The area push-chair race team of Zeke Petrie and Andre Travis failed to complete their first triathalon, and improper equipment played a big role, they said.
Petrie, 41, and Travis, 32, who has severe cerebral palsy and has no use of his arms and legs, had hoped to finish the challenging half Ironman event in 8½ hours Saturday.
The Muncie 70.3 Ironman featured a total of 70.3 miles of swimming, bicycling and running, and Petrie and Travis had hoped to complete it to qualify for a full Ironman.
Petrie, of Barberton, and Travis, of Akron, easily completed the 1.2-mile swim, but the bicycling did them in.
They didn’t finish the lengthy 56-mile route until 1:10 p.m. — 10 minutes after the cut-off time set by race officials. This meant they couldn’t even attempt the final leg — the 13.1-mile run that would have had Petrie pushing Zeke in his racing chair, as he did last year in the Akron Marathon.
At Saturday’s half Ironman, “pulling Dre behind me [in the lightweight trailer] ... was like pulling a parachute,” Petrie said Monday, noting that on Saturday it was very windy in Muncie, Ind.
Petrie said he and Travis need to use different equipment — including a bicycle with a seat in front in that Andre would ride — to compete in long-distance triathlons. Petrie is hoping to land a sponsor to make that a reality.

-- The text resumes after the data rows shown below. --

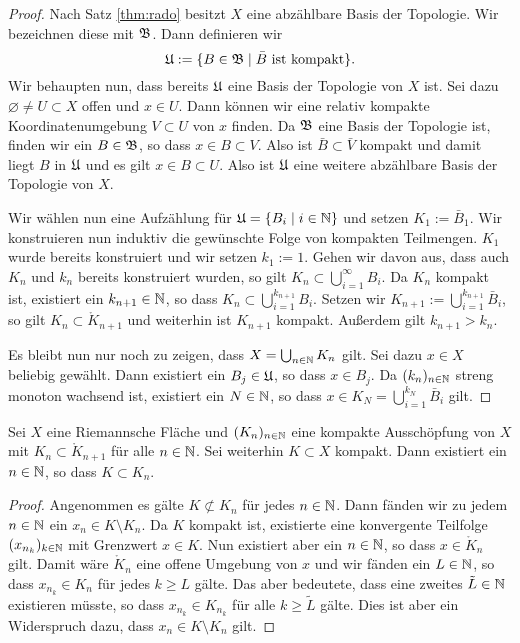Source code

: \begin{proof}
  Nach Satz \ref{thm:rado} besitzt $X$ eine abzählbare Basis der
  Topologie. Wir bezeichnen diese mit $\mathfrak{B}$. Dann definieren wir
  \[
  \mathfrak{U} := \{ B \in \mathfrak{B} \mid \bar B \text{ ist kompakt}\}.
  \]
  Wir behaupten nun, dass bereits $\mathfrak{U}$ eine Basis der Topologie von
  $X$ ist. Sei dazu $\varnothing \neq U \subset X$ offen und $x \in U$. Dann
  können wir eine relativ kompakte Koordinatenumgebung $V \subset U$
  von $x$ finden. Da $\mathfrak{B}$ eine Basis der Topologie ist, finden wir
  ein $B \in \mathfrak{B}$, so dass $x \in B \subset V$. Also ist $\bar B
  \subset \bar V$ kompakt und damit liegt $B$ in $\mathfrak{U}$ und es gilt $x
  \in B \subset U$. Also ist $\mathfrak{U}$ eine weitere abzählbare Basis der
  Topologie von $X$.

  Wir wählen nun eine Aufzählung für $\mathfrak{U} = \{B_i \mid i \in \mathbb{N}\}$ und
  setzen $K_1 := \bar B_1$. Wir konstruieren nun induktiv die
  gewünschte Folge von kompakten Teilmengen. $K_1$ wurde bereits
  konstruiert und wir setzen $k_1 := 1$. Gehen wir davon aus, dass auch
  $K_n$ und $k_n$ bereits
  konstruiert wurden, so gilt $K_n \subset \bigcup_{i=1}^\infty
  B_i$. Da $K_n$ kompakt ist, existiert ein $k_{n+1} \in \mathbb{N}$, so dass $K_n
  \subset \bigcup_{i=1}^{k_{n+1}} B_i$. Setzen wir $K_{n+1} :=
  \bigcup_{i=1}^{k_{n+1}}\bar B_i$, so gilt $K_n \subset \mathring
  K_{n+1}$ und weiterhin ist $K_{n+1}$ kompakt. Außerdem gilt
  $k_{n+1} > k_n$.

  Es bleibt nun nur noch zu zeigen, dass $X = \bigcup_{n \in \mathbb{N}} K_n$
  gilt. Sei dazu $x \in X$ beliebig gewählt. Dann existiert ein $B_j \in
  \mathfrak{U}$, so dass $x \in B_j$. Da $(k_n)_{n \in\mathbb{N}}$ streng monoton
  wachsend ist, existiert ein $N \in \mathbb{N}$, so dass $x \in K_N =
  \bigcup_{i=1}^{k_N} \bar B_i$ gilt.
\end{proof}

\begin{lemma}
  \label{lemma:kompakt-in-ausschöpfung}
  Sei $X$ eine Riemannsche Fläche und $(K_n)_{n \in \mathbb{N}}$ eine kompakte
  Ausschöpfung von $X$ mit $K_n \subset \mathring K_{n+1}$ für alle $n
  \in \mathbb{N}$. Sei weiterhin $K \subset X$ kompakt. Dann existiert ein $n
  \in \mathbb{N}$, so dass $K \subset K_n$.
\end{lemma}

\begin{proof}
  Angenommen es gälte $K \not \subset K_n$ für jedes $n \in \mathbb{N}$. Dann
  fänden wir zu jedem $n \in \mathbb{N}$ ein $x_n \in K\setminus K_n$. Da $K$
  kompakt ist, existierte eine konvergente Teilfolge $(x_{n_k})_{k\in
    \mathbb{N}}$ mit Grenzwert $x \in K$. Nun existiert aber ein $n \in \mathbb{N}$,
  so dass $x \in \mathring K_n$ gilt. Damit wäre $\mathring K_n$ eine offene
  Umgebung von $x$ und wir fänden ein $L \in \mathbb{N}$, so dass $x_{n_k} \in
  K_n$ für jedes $k\geq L$ gälte. Das aber bedeutete, dass eine
  zweites $\tilde L \in \mathbb{N}$ existieren müsste, so dass $x_{n_k} \in K_{n_k}$
  für alle $k \geq \tilde L$ gälte. Dies ist aber ein Widerspruch dazu,
  dass $x_n \in K \setminus K_n$ gilt.
\end{proof}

“We need a customized bike where Dre is mounted on the front to compete at the Ironman-distance level,” said Petrie, who is a health aide for Andre and drives a van for an agency, shuttling Travis and others to a day program. “We will be looking for a sponsor.”
At the half Ironman, Petrie said, another big issue was Travis’ bike helmet, which fell off four times. Each time, Petrie had to dismount and put the helmet back on his friend’s head.

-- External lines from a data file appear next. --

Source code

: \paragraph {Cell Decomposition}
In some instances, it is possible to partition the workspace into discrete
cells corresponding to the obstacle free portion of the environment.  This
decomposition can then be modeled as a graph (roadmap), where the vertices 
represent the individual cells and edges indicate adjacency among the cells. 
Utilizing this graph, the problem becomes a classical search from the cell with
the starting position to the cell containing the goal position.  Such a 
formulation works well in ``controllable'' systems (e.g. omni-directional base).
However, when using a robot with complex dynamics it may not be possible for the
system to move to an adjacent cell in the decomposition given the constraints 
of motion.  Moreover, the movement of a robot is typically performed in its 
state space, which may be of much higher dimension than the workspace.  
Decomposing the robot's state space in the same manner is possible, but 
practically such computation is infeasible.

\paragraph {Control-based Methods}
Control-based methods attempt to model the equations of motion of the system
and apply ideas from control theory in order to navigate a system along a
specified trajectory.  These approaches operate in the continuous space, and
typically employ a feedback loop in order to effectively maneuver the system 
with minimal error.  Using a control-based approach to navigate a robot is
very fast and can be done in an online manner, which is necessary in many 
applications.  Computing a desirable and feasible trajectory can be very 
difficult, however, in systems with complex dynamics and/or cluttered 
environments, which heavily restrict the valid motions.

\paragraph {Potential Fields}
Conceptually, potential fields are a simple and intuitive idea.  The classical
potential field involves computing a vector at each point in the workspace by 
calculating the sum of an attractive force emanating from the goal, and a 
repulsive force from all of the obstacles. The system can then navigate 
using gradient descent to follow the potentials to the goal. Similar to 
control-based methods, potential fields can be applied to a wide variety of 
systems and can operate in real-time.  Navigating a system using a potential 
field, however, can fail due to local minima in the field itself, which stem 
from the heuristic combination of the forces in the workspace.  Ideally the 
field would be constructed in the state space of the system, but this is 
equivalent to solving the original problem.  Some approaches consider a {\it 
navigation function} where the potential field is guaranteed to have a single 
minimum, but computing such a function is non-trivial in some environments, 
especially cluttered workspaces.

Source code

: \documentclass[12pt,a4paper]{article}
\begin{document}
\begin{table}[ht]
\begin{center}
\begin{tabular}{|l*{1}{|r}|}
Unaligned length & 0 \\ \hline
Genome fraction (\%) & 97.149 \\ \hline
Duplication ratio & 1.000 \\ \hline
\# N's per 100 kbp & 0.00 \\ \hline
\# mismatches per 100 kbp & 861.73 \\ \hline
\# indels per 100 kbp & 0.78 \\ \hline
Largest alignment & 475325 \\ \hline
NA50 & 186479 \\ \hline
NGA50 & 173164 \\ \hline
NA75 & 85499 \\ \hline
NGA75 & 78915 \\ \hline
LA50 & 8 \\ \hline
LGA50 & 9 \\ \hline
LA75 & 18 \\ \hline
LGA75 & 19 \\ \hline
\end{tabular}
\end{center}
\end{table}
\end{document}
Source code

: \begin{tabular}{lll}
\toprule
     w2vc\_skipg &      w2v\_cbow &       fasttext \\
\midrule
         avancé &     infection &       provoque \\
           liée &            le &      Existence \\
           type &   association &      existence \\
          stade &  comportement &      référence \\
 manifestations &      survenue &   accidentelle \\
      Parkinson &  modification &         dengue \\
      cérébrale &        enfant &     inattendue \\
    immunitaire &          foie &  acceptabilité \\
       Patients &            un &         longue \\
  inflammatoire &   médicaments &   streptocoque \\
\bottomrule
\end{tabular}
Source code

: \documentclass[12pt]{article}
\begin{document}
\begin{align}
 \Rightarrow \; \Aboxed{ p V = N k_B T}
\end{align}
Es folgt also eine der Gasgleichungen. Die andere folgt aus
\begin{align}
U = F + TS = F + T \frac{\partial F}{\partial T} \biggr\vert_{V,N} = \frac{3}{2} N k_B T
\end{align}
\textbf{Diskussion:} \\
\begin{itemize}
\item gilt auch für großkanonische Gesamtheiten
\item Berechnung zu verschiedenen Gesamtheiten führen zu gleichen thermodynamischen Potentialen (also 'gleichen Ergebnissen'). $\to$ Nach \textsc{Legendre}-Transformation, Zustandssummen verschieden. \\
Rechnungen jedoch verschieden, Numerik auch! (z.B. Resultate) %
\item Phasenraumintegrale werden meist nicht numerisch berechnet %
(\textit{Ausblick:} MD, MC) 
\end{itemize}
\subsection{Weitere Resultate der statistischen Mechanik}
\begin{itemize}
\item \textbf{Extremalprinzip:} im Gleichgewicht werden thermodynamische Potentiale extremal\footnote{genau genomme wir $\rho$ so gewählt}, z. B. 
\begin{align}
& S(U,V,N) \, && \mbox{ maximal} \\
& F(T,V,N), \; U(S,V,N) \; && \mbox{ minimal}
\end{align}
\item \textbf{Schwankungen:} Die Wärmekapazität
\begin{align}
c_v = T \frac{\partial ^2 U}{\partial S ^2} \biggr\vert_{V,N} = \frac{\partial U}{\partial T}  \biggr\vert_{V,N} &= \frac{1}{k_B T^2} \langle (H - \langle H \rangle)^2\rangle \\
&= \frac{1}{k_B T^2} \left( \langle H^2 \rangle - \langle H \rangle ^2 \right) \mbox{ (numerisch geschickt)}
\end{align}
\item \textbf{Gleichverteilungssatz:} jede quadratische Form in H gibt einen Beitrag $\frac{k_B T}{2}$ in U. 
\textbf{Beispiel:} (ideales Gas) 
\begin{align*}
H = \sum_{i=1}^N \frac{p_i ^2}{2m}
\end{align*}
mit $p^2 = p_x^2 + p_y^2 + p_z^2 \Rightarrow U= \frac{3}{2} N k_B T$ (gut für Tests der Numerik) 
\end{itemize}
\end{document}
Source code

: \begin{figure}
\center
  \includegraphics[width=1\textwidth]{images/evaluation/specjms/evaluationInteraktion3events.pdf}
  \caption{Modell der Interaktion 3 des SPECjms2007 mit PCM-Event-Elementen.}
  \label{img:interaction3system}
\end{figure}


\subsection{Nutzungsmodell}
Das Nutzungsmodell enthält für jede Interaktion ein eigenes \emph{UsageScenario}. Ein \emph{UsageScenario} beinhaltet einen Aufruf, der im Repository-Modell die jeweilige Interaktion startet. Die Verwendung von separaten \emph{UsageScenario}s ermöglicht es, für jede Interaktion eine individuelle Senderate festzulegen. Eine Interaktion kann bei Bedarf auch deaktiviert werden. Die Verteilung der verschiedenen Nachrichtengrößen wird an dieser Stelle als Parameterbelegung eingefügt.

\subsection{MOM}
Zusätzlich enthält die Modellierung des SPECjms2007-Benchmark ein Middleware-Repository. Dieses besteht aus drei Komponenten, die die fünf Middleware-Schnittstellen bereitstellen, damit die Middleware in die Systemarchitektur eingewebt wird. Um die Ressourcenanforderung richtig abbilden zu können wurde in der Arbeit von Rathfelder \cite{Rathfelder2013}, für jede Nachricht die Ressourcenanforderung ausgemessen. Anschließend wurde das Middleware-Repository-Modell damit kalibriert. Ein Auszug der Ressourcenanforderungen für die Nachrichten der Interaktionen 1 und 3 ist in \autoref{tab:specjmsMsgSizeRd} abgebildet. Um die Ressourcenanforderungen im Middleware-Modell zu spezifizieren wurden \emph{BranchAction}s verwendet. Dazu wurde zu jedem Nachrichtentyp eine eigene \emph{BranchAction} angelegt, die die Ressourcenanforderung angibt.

“We probably need a customized helmet,” Petrie said.
Finishing in the allotted 8½ hours would have allowed Petrie and Travis to compete in an upcoming full Ironman in Wisconsin. That event is a precursor to the marquee full Ironman in Hawaii.
Petrie said that without better equipment, the two won’t compete in those events.

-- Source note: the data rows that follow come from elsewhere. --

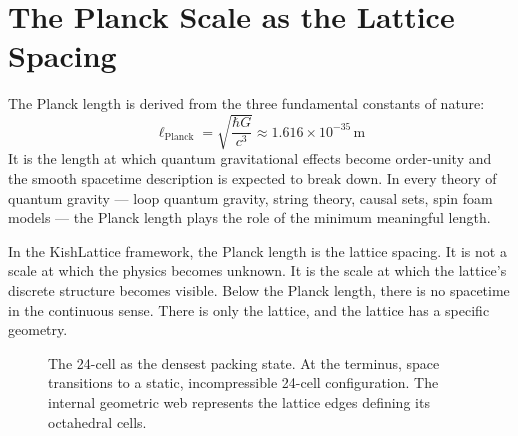 \documentclass[11pt, letterpaper, openany]{book}
\begin{document}
\section{The Planck Scale as the Lattice Spacing}

The Planck length is derived from the three fundamental constants of nature:
\[
\ell_\text{Planck} = \sqrt{\frac{\hbar G}{c^3}} \approx 1.616 \times 10^{-35}\,\text{m}
\]
It is the length at which quantum gravitational effects become order-unity
and the smooth spacetime description is expected to break down. In every
theory of quantum gravity --- loop quantum gravity, string theory, causal
sets, spin foam models --- the Planck length plays the role of the minimum
meaningful length.

In the KishLattice framework, the Planck length is the lattice spacing.
It is not a scale at which the physics becomes unknown. It is the scale
at which the lattice's discrete structure becomes visible. Below the
Planck length, there is no spacetime in the continuous sense. There is
only the lattice, and the lattice has a specific geometry.

\begin{figure}[H]
\centering
{}
\caption{The 24-cell as the densest packing state. At the terminus, space transitions to a static, incompressible 24-cell configuration. The internal geometric web represents the lattice edges defining its octahedral cells.}
\end{figure}
\end{document}
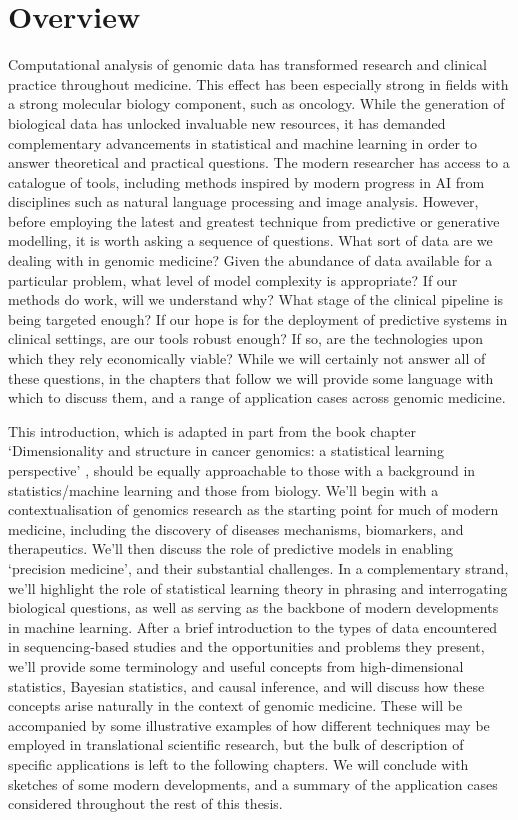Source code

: \documentclass[thesis.tex]{subfiles}
\begin{document}
\section{Overview} 
Computational analysis of genomic data has transformed research and clinical practice throughout medicine. This effect has been especially strong in fields with a strong molecular biology component, such as oncology. While the generation of biological data has unlocked invaluable new resources, it has demanded complementary advancements in statistical and machine learning in order to answer theoretical and practical questions. The modern researcher has access to a catalogue of tools, including methods inspired by modern progress in AI from disciplines such as natural language processing and image analysis. However, before employing the latest and greatest technique 
from predictive or generative modelling, it is worth asking a sequence of questions. What sort of data are we dealing with in genomic medicine? Given the abundance of data available for a particular problem, what level of model complexity is appropriate? If our methods do work, will we understand why? What stage of the clinical pipeline is being targeted enough? If our hope is for the deployment of predictive systems in clinical settings, are our tools robust enough? If so, are the technologies upon which they rely economically viable? While we will certainly not answer all of these questions, in the chapters that follow we will provide some language with which to discuss them, and a range of application cases across genomic medicine. 

This introduction, which is adapted in part from the book chapter `Dimensionality and structure in cancer genomics: a statistical learning
perspective' \citep{bradley_dimensionality_2020}, should be equally approachable to those with a background in statistics/machine learning and those from biology. We'll begin with a contextualisation of genomics research as the starting point for much of modern medicine, including the discovery of diseases mechanisms, biomarkers, and therapeutics. We'll then discuss the role of predictive models in enabling `precision medicine', and their substantial challenges. In a complementary strand, we'll highlight the role of statistical learning theory in phrasing and interrogating biological questions, as well as serving as the backbone of modern developments in machine learning. After a brief introduction to the types of data encountered in sequencing-based studies and the opportunities and problems they present, we'll provide some terminology and useful concepts from high-dimensional statistics, Bayesian statistics, and causal inference, and will discuss how these concepts arise naturally in the context of genomic medicine. These will be accompanied by some illustrative examples of how different techniques may be employed in translational scientific research, but the bulk of description of specific applications is left to the following chapters. We will conclude with sketches of some modern developments, and a summary of the application cases considered throughout the rest of this thesis.
\end{document}
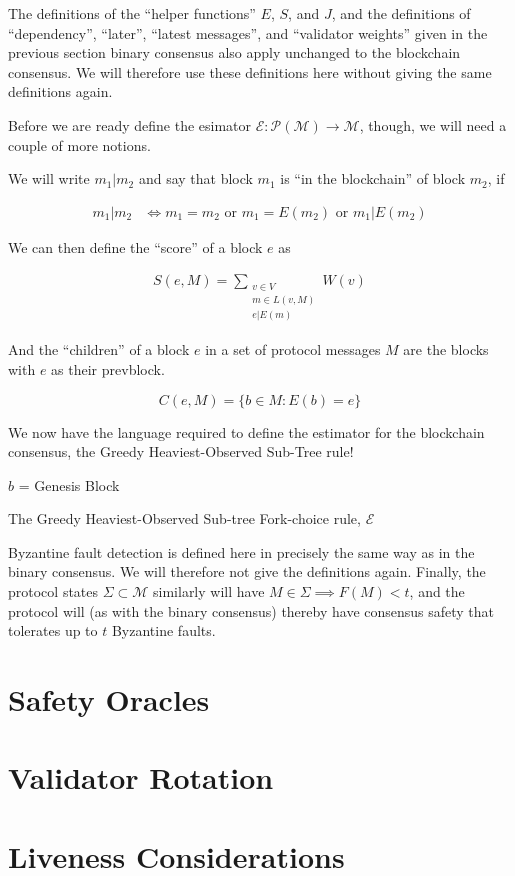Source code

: \documentclass{article}
\theoremstyle{definition}
\begin{document}
The definitions of the ``helper functions'' $E$, $S$, and $J$, and the definitions of ``dependency'', ``later'', ``latest messages'', and ``validator weights'' given in the previous section binary consensus also apply unchanged to the blockchain consensus. We will therefore use these definitions here without giving the same definitions again. 

Before we are ready define the esimator $\mathcal{E}: \mathcal{P}(\mathcal{M}) \to \mathcal{M}$, though, we will need a couple of more notions.

We will write $m_1 | m_2$ and say that block $m_1$ is ``in the blockchain'' of block $m_2$, if 

\begin{align}
	m_1 | m_2 &\iff m_1 = m_2 \text{ or } m_1 = E(m_2) \text{ or } m_1 | E(m_2) 
\end{align}

We can then define the ``score'' of a block $e$ as

\begin{align}
S(e, M) = \sum_{\substack{v \in V \\ m \in L(v,M) \\ e|E(m)}} W(v)
\end{align}

And the ``children'' of a block $e$ in a set of protocol messages $M$ are the blocks with $e$ as their prevblock.

$$
C(e,M) = \{b \in M : E(b) = e\}
$$

We now have the language required to define the estimator for the blockchain consensus, the Greedy Heaviest-Observed Sub-Tree rule!

\begin{algorithm}[H]
 $b$ = Genesis Block


\caption{The Greedy Heaviest-Observed Sub-tree Fork-choice rule, $\mathcal{E}$}
\end{algorithm}

Byzantine fault detection is defined here in precisely the same way as in the binary consensus. We will therefore not give the definitions again. Finally, the protocol states $\Sigma \subset \mathcal{M}$ similarly will have $M \in \Sigma \implies F(M) < t$, and the protocol will (as with the binary consensus) thereby have consensus safety that tolerates up to $t$ Byzantine faults.


\section{Safety Oracles}
\section{Validator Rotation}
\section{Liveness Considerations}
\end{document}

“We want to go to these events knowing we are going to finish, not hoping,” Petrie said. “It was more difficult to pull him 56 miles on the bike than to push him 26 miles in the Akron Marathon,” Petrie said of Travis.
Petrie and Travis are believed to be that race’s first push-chair team. This spring, the two also completed the Rite-Aid Marathon in Cleveland.
Petrie noted that father and son Dick and Rick Hoyt of Massachusetts have used a customized bicycle, with a seat in front for Rick Hoyt, who like Travis has cerebral palsy and uses a wheelchair. The Hoyts have competed in hundreds of races and several Ironman competitions.
The Hoyts have served as an inspiration to Travis and Petrie.